Le 09/09/2019 à 10:23Mis à jour Le 09/09/2019 à 14:19

GRAND PRIX D'ITALIE - L'Italie tient son nouveau héros. Du haut de ses 21 ans, Charles Leclerc a triomphé, dimanche, à Monza, venant mettre fin à neuf ans de disette pour la Scuderia Ferrari à domicile. Un moment attendu par tout un pays, qui célèbre comme il se doit le Monégasque ce lundi. Revue de presse.

En se réveillant ce lundi matin, Charles Leclerc doit certainement se demander si, finalement, tout ça n'était pas un rêve. Lui, le pur produit de la Ferrari Driver Academy, qui triompherait à Monza après neuf ans sans victoire pour la Scuderia ? Et à seulement 21 ans, avec plus de 100.000 tifosi totalement acquis à sa cause ? Non, impossible. Et pourtant...

"Il fait rêver Ferrari"

"Le Roi Leclerc", peut-on lire en Une de La Gazzetta dello Sport, qui ne consacre dans le même temps qu'un petit encadré à la "Nazionale" de foot après son succès en Finlande, dimanche soir. C'est dire la performance du Monégasque. "Après neuf ans, Monza est rouge. En délire pour le chef-d'œuvre de Charles", écrit le quotidien sportif, qui évoque un triomphe "du peuple", venu en masse pour fêter les 90 ans de Ferrari.

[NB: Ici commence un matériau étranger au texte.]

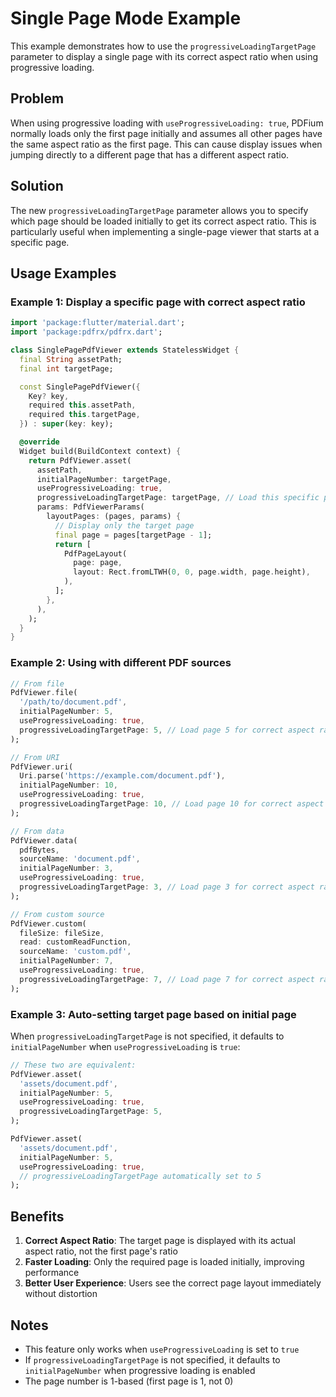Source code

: # Single Page Mode Example

This example demonstrates how to use the `progressiveLoadingTargetPage` parameter to display a single page with its correct aspect ratio when using progressive loading.

## Problem

When using progressive loading with `useProgressiveLoading: true`, PDFium normally loads only the first page initially and assumes all other pages have the same aspect ratio as the first page. This can cause display issues when jumping directly to a different page that has a different aspect ratio.

## Solution

The new `progressiveLoadingTargetPage` parameter allows you to specify which page should be loaded initially to get its correct aspect ratio. This is particularly useful when implementing a single-page viewer that starts at a specific page.

## Usage Examples

### Example 1: Display a specific page with correct aspect ratio

```dart
import 'package:flutter/material.dart';
import 'package:pdfrx/pdfrx.dart';

class SinglePagePdfViewer extends StatelessWidget {
  final String assetPath;
  final int targetPage;

  const SinglePagePdfViewer({
    Key? key,
    required this.assetPath,
    required this.targetPage,
  }) : super(key: key);

  @override
  Widget build(BuildContext context) {
    return PdfViewer.asset(
      assetPath,
      initialPageNumber: targetPage,
      useProgressiveLoading: true,
      progressiveLoadingTargetPage: targetPage, // Load this specific page to get correct aspect ratio
      params: PdfViewerParams(
        layoutPages: (pages, params) {
          // Display only the target page
          final page = pages[targetPage - 1];
          return [
            PdfPageLayout(
              page: page,
              layout: Rect.fromLTWH(0, 0, page.width, page.height),
            ),
          ];
        },
      ),
    );
  }
}
```

### Example 2: Using with different PDF sources

```dart
// From file
PdfViewer.file(
  '/path/to/document.pdf',
  initialPageNumber: 5,
  useProgressiveLoading: true,
  progressiveLoadingTargetPage: 5, // Load page 5 for correct aspect ratio
);

// From URI
PdfViewer.uri(
  Uri.parse('https://example.com/document.pdf'),
  initialPageNumber: 10,
  useProgressiveLoading: true,
  progressiveLoadingTargetPage: 10, // Load page 10 for correct aspect ratio
);

// From data
PdfViewer.data(
  pdfBytes,
  sourceName: 'document.pdf',
  initialPageNumber: 3,
  useProgressiveLoading: true,
  progressiveLoadingTargetPage: 3, // Load page 3 for correct aspect ratio
);

// From custom source
PdfViewer.custom(
  fileSize: fileSize,
  read: customReadFunction,
  sourceName: 'custom.pdf',
  initialPageNumber: 7,
  useProgressiveLoading: true,
  progressiveLoadingTargetPage: 7, // Load page 7 for correct aspect ratio
);
```

### Example 3: Auto-setting target page based on initial page

When `progressiveLoadingTargetPage` is not specified, it defaults to `initialPageNumber` when `useProgressiveLoading` is `true`:

```dart
// These two are equivalent:
PdfViewer.asset(
  'assets/document.pdf',
  initialPageNumber: 5,
  useProgressiveLoading: true,
  progressiveLoadingTargetPage: 5,
);

PdfViewer.asset(
  'assets/document.pdf',
  initialPageNumber: 5,
  useProgressiveLoading: true,
  // progressiveLoadingTargetPage automatically set to 5
);
```

## Benefits

1. **Correct Aspect Ratio**: The target page is displayed with its actual aspect ratio, not the first page's ratio
2. **Faster Loading**: Only the required page is loaded initially, improving performance
3. **Better User Experience**: Users see the correct page layout immediately without distortion

## Notes

- This feature only works when `useProgressiveLoading` is set to `true`
- If `progressiveLoadingTargetPage` is not specified, it defaults to `initialPageNumber` when progressive loading is enabled
- The page number is 1-based (first page is 1, not 0)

Du côté du Corriere dello Sport, on parle d'une victoire "extraordinaire". "Leclerc est le futur", s'enthousiasme le journal, qui entrevoit en lui un futur champion du monde. "Ferrarissimo !", titre quant à lui Tuttosport, évoquant une course "à couper le souffle". Charles Leclerc, lui, va certainement devoir reprendre le sien en voyant toutes ces Unes. De petit prince de la Scuderia, le voilà désormais roi de Ferrari. Au détriment de Sebastian Vettel.

La "crise" de Vettel

Déchu, le quadruple champion du monde n'est plus que l'ombre de lui-même. Pendant que son coéquipier résistait aux deux Mercedes, l'Allemand vagabondait dans le fond du classement après son désastre du sixième tour. Un tête-à-queue à Ascari et un contact avec Lance Stroll en repartant : la coupe était pleine. Pour lui comme pour les tifosi, qui semblent doucement (mais sûrement) le remplacer dans leur coeur.

Les médias italiens, eux, se montrent sans pitié. Tuttosport parle ainsi de la "crise" de Vettel, alors que la "Gazzetta dello Sport" estime que le pilote allemand a tout simplement "perdu les pédales". Le roi Vettel est mort, vive le roi Leclerc ?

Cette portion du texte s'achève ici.